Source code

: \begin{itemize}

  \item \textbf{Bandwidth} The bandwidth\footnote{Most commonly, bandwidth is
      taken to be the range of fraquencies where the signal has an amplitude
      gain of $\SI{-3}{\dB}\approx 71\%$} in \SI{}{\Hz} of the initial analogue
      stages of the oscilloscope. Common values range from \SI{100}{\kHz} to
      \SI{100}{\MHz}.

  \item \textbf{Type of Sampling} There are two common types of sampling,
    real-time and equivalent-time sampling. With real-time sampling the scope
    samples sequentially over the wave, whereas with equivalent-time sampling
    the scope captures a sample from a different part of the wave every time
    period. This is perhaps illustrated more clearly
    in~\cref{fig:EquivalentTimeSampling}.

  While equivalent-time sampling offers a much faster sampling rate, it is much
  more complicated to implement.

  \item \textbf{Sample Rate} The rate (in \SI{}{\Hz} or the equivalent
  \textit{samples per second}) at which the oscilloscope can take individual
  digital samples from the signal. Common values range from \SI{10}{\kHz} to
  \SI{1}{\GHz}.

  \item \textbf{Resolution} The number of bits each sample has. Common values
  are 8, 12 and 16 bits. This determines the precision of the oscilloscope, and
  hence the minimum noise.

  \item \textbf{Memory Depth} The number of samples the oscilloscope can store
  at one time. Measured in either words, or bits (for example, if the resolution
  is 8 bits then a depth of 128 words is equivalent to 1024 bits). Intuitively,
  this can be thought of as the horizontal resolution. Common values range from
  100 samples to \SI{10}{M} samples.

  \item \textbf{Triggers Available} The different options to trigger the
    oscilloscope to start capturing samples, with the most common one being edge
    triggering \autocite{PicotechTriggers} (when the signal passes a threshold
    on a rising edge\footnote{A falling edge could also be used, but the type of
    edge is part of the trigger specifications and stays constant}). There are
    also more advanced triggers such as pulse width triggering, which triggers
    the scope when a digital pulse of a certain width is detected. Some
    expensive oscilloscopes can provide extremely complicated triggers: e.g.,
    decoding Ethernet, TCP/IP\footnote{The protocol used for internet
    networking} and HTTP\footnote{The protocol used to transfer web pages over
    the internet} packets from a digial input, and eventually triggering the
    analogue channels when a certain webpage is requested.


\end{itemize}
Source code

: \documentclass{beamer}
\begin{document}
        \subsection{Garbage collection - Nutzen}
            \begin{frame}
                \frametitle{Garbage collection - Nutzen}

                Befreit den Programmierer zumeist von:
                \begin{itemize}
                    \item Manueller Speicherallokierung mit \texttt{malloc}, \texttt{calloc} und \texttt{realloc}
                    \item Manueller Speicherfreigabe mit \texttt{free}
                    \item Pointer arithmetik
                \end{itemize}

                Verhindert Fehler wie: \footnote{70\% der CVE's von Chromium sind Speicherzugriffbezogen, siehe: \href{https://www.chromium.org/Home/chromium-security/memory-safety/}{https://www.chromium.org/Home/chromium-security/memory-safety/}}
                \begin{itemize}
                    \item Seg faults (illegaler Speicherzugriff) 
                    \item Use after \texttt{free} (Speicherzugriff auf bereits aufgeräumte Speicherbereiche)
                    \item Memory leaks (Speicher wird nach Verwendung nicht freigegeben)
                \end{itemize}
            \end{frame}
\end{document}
+---+
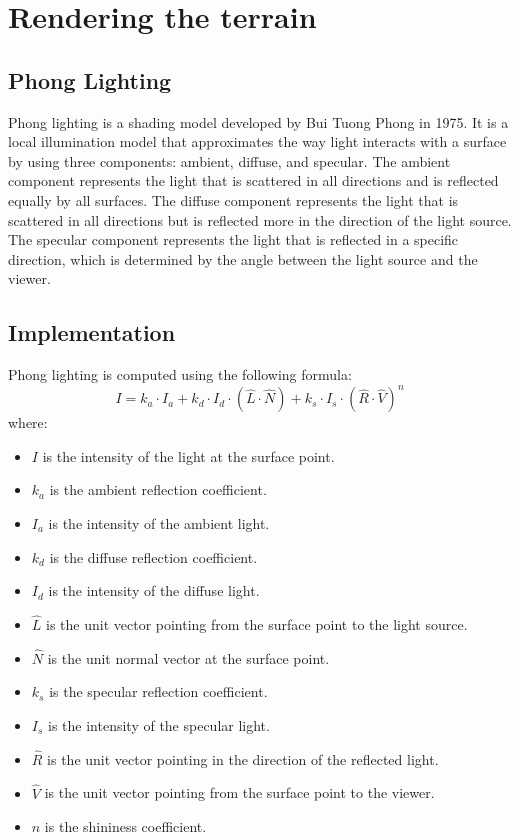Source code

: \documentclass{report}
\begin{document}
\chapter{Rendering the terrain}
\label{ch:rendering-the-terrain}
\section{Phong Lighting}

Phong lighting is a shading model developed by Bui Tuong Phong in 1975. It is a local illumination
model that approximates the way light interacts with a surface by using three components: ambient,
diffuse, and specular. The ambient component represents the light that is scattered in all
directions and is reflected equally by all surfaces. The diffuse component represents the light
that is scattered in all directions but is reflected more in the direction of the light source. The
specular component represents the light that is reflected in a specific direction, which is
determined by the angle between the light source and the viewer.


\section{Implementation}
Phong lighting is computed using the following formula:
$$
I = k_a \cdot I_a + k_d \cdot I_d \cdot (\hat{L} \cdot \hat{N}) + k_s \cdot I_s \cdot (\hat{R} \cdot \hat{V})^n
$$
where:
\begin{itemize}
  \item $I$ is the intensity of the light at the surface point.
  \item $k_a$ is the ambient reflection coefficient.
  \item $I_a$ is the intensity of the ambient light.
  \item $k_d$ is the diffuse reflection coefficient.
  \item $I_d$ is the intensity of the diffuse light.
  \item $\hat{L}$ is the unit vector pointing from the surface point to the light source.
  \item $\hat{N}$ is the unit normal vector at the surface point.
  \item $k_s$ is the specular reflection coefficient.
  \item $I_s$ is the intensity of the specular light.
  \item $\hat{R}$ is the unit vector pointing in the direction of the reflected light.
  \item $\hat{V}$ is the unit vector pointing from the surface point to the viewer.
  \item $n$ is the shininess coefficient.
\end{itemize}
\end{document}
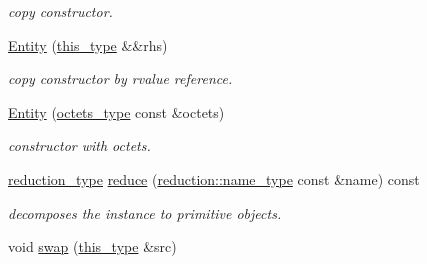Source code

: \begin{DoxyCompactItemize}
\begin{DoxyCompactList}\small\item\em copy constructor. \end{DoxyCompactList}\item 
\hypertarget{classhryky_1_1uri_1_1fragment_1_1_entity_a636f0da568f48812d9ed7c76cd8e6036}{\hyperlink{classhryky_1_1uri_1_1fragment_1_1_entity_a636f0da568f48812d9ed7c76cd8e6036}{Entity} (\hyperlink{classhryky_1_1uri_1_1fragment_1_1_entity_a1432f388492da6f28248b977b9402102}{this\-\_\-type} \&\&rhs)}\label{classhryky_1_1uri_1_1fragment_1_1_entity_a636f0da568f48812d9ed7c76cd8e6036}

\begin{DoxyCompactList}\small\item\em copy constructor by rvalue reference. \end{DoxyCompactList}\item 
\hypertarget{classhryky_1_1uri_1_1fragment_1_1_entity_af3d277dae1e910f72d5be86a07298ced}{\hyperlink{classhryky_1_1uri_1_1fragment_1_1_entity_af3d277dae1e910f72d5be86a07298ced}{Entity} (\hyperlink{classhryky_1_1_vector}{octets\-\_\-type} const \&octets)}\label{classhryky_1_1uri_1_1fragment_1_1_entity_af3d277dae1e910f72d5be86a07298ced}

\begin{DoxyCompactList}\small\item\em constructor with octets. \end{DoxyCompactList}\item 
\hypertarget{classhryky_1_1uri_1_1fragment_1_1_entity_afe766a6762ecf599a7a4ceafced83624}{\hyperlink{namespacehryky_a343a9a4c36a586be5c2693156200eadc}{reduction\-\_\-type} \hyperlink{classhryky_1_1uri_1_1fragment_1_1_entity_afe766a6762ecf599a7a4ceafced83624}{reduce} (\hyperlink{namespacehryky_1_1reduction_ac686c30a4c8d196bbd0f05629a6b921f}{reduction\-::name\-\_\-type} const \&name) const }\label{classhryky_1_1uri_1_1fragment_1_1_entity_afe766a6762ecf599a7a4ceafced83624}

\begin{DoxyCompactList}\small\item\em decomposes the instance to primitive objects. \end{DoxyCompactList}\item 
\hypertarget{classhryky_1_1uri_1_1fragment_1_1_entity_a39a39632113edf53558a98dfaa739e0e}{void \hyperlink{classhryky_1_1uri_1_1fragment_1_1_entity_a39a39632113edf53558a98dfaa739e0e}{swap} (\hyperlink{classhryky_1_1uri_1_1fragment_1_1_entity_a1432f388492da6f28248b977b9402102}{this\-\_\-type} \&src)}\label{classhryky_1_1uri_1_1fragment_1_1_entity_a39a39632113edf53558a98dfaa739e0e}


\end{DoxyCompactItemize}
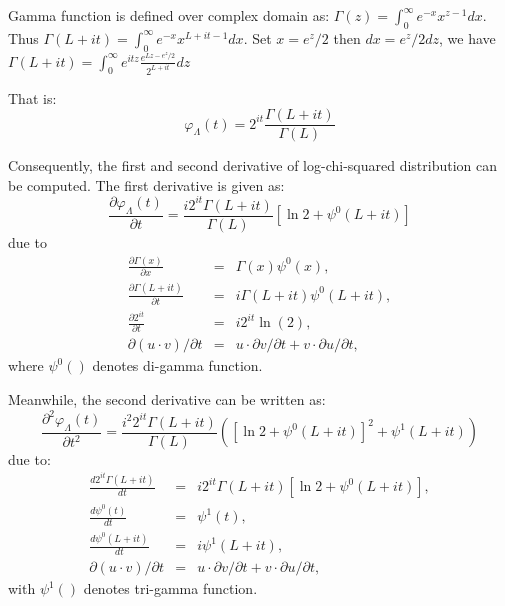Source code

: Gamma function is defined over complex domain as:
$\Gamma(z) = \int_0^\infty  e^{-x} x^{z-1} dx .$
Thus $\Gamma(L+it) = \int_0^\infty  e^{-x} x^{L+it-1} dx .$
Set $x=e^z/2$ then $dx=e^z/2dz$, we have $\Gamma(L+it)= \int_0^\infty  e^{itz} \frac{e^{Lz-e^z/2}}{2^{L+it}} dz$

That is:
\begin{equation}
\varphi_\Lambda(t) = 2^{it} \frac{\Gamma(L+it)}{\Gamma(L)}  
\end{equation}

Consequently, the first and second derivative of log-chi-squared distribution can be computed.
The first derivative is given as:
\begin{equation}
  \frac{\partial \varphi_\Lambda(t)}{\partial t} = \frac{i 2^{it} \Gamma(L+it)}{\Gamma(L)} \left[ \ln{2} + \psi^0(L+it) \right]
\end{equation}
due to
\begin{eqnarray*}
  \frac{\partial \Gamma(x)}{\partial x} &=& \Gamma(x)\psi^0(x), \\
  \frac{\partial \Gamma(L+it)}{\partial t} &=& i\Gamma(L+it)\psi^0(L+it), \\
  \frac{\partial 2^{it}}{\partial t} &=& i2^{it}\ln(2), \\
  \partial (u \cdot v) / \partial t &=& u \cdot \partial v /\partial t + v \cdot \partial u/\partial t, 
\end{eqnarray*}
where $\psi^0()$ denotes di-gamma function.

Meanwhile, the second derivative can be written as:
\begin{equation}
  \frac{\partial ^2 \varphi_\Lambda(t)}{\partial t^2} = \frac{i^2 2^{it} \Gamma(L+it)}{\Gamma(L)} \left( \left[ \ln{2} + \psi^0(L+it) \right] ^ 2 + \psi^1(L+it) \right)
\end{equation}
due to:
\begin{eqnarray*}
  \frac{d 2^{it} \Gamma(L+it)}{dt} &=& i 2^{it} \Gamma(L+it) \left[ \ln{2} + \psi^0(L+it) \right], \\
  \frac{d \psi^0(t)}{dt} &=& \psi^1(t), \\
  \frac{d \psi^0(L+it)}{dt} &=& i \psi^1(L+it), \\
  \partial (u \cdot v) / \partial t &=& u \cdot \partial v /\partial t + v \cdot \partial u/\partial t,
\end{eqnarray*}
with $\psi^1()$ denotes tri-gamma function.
+---+
- **WHAT NEEDS TO BE DONE**:
In the entries above, find each line with the word "ambient" and return it.

- **REPLY**:
model that approximates the way light interacts with a surface by using three components: ambient,
diffuse, and specular. The ambient component represents the light that is scattered in all
  \item $k_a$ is the ambient reflection coefficient.
  \item $I_a$ is the intensity of the ambient light.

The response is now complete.